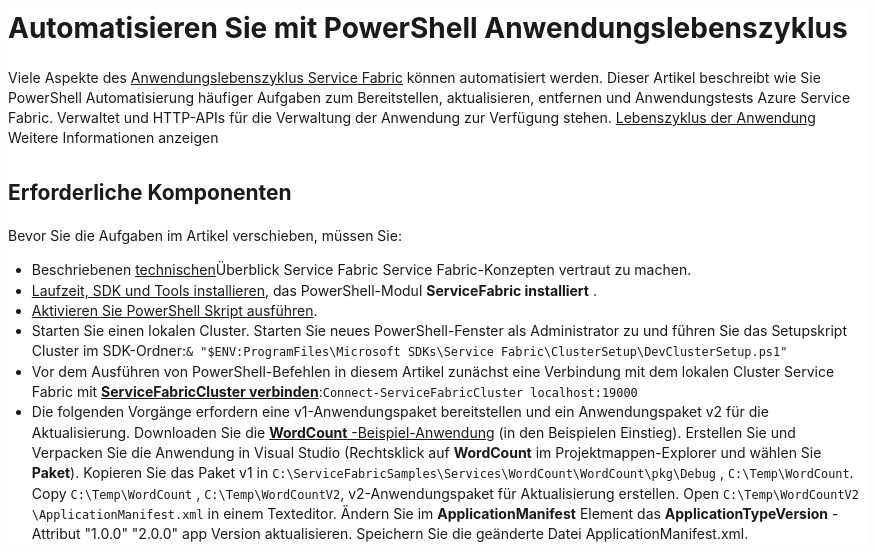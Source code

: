 <properties
    pageTitle="Fabric Service Application Management mithilfe von PowerShell Automatisierung | Microsoft Azure"
    description="Bereitstellen, aktualisieren, testen und Service Fabric-Anwendung mithilfe von PowerShell entfernen."
    services="service-fabric"
    documentationCenter=".net"
    authors="rwike77"
    manager="timlt"
    editor=""/>

<tags
    ms.service="service-fabric"
    ms.workload="na"
    ms.tgt_pltfrm="na"
    ms.devlang="dotnet"
    ms.topic="article"
    ms.date="08/25/2016"
    ms.author="ryanwi"/>

# <a name="automate-the-application-lifecycle-using-powershell"></a>Automatisieren Sie mit PowerShell Anwendungslebenszyklus

Viele Aspekte des [Anwendungslebenszyklus Service Fabric](service-fabric-application-lifecycle.md) können automatisiert werden.  Dieser Artikel beschreibt wie Sie PowerShell Automatisierung häufiger Aufgaben zum Bereitstellen, aktualisieren, entfernen und Anwendungstests Azure Service Fabric.  Verwaltet und HTTP-APIs für die Verwaltung der Anwendung zur Verfügung stehen. [Lebenszyklus der Anwendung](service-fabric-application-lifecycle.md) Weitere Informationen anzeigen  

## <a name="prerequisites"></a>Erforderliche Komponenten
Bevor Sie die Aufgaben im Artikel verschieben, müssen Sie:

+ Beschriebenen [technischen](service-fabric-technical-overview.md)Überblick Service Fabric Service Fabric-Konzepten vertraut zu machen.
+ [Laufzeit, SDK und Tools installieren](service-fabric-get-started.md), das PowerShell-Modul **ServiceFabric installiert** .
+ [Aktivieren Sie PowerShell Skript ausführen](service-fabric-get-started.md#enable-powershell-script-execution).
+ Starten Sie einen lokalen Cluster.  Starten Sie neues PowerShell-Fenster als Administrator zu und führen Sie das Setupskript Cluster im SDK-Ordner:`& "$ENV:ProgramFiles\Microsoft SDKs\Service Fabric\ClusterSetup\DevClusterSetup.ps1"`
+ Vor dem Ausführen von PowerShell-Befehlen in diesem Artikel zunächst eine Verbindung mit dem lokalen Cluster Service Fabric mit [**ServiceFabricCluster verbinden**](https://msdn.microsoft.com/library/azure/mt125938.aspx):`Connect-ServiceFabricCluster localhost:19000`
+ Die folgenden Vorgänge erfordern eine v1-Anwendungspaket bereitstellen und ein Anwendungspaket v2 für die Aktualisierung. Downloaden Sie die [ **WordCount** -Beispiel-Anwendung](http://aka.ms/servicefabricsamples) (in den Beispielen Einstieg). Erstellen Sie und Verpacken Sie die Anwendung in Visual Studio (Rechtsklick auf **WordCount** im Projektmappen-Explorer und wählen Sie **Paket**). Kopieren Sie das Paket v1 in `C:\ServiceFabricSamples\Services\WordCount\WordCount\pkg\Debug` , `C:\Temp\WordCount`. Copy `C:\Temp\WordCount` , `C:\Temp\WordCountV2`, v2-Anwendungspaket für Aktualisierung erstellen. Open `C:\Temp\WordCountV2\ApplicationManifest.xml` in einem Texteditor. Ändern Sie im **ApplicationManifest** Element das **ApplicationTypeVersion** -Attribut "1.0.0" "2.0.0" app Version aktualisieren. Speichern Sie die geänderte Datei ApplicationManifest.xml.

● ● ●

▶ **What to produce**
Return the data exactly. Pictures stay out.

▶ **Task solution**
Source code

: <properties
    pageTitle="Fabric Service Application Management mithilfe von PowerShell Automatisierung | Microsoft Azure"
    description="Bereitstellen, aktualisieren, testen und Service Fabric-Anwendung mithilfe von PowerShell entfernen."
    services="service-fabric"
    documentationCenter=".net"
    authors="rwike77"
    manager="timlt"
    editor=""/>

<tags
    ms.service="service-fabric"
    ms.workload="na"
    ms.tgt_pltfrm="na"
    ms.devlang="dotnet"
    ms.topic="article"
    ms.date="08/25/2016"
    ms.author="ryanwi"/>

# <a name="automate-the-application-lifecycle-using-powershell"></a>Automatisieren Sie mit PowerShell Anwendungslebenszyklus

Viele Aspekte des [Anwendungslebenszyklus Service Fabric](service-fabric-application-lifecycle.md) können automatisiert werden.  Dieser Artikel beschreibt wie Sie PowerShell Automatisierung häufiger Aufgaben zum Bereitstellen, aktualisieren, entfernen und Anwendungstests Azure Service Fabric.  Verwaltet und HTTP-APIs für die Verwaltung der Anwendung zur Verfügung stehen. [Lebenszyklus der Anwendung](service-fabric-application-lifecycle.md) Weitere Informationen anzeigen  

## <a name="prerequisites"></a>Erforderliche Komponenten
Bevor Sie die Aufgaben im Artikel verschieben, müssen Sie:

+ Beschriebenen [technischen](service-fabric-technical-overview.md)Überblick Service Fabric Service Fabric-Konzepten vertraut zu machen.
+ [Laufzeit, SDK und Tools installieren](service-fabric-get-started.md), das PowerShell-Modul **ServiceFabric installiert** .
+ [Aktivieren Sie PowerShell Skript ausführen](service-fabric-get-started.md#enable-powershell-script-execution).
+ Starten Sie einen lokalen Cluster.  Starten Sie neues PowerShell-Fenster als Administrator zu und führen Sie das Setupskript Cluster im SDK-Ordner:`& "$ENV:ProgramFiles\Microsoft SDKs\Service Fabric\ClusterSetup\DevClusterSetup.ps1"`
+ Vor dem Ausführen von PowerShell-Befehlen in diesem Artikel zunächst eine Verbindung mit dem lokalen Cluster Service Fabric mit [**ServiceFabricCluster verbinden**](https://msdn.microsoft.com/library/azure/mt125938.aspx):`Connect-ServiceFabricCluster localhost:19000`
+ Die folgenden Vorgänge erfordern eine v1-Anwendungspaket bereitstellen und ein Anwendungspaket v2 für die Aktualisierung. Downloaden Sie die [ **WordCount** -Beispiel-Anwendung](http://aka.ms/servicefabricsamples) (in den Beispielen Einstieg). Erstellen Sie und Verpacken Sie die Anwendung in Visual Studio (Rechtsklick auf **WordCount** im Projektmappen-Explorer und wählen Sie **Paket**). Kopieren Sie das Paket v1 in `C:\ServiceFabricSamples\Services\WordCount\WordCount\pkg\Debug` , `C:\Temp\WordCount`. Copy `C:\Temp\WordCount` , `C:\Temp\WordCountV2`, v2-Anwendungspaket für Aktualisierung erstellen. Open `C:\Temp\WordCountV2\ApplicationManifest.xml` in einem Texteditor. Ändern Sie im **ApplicationManifest** Element das **ApplicationTypeVersion** -Attribut "1.0.0" "2.0.0" app Version aktualisieren. Speichern Sie die geänderte Datei ApplicationManifest.xml.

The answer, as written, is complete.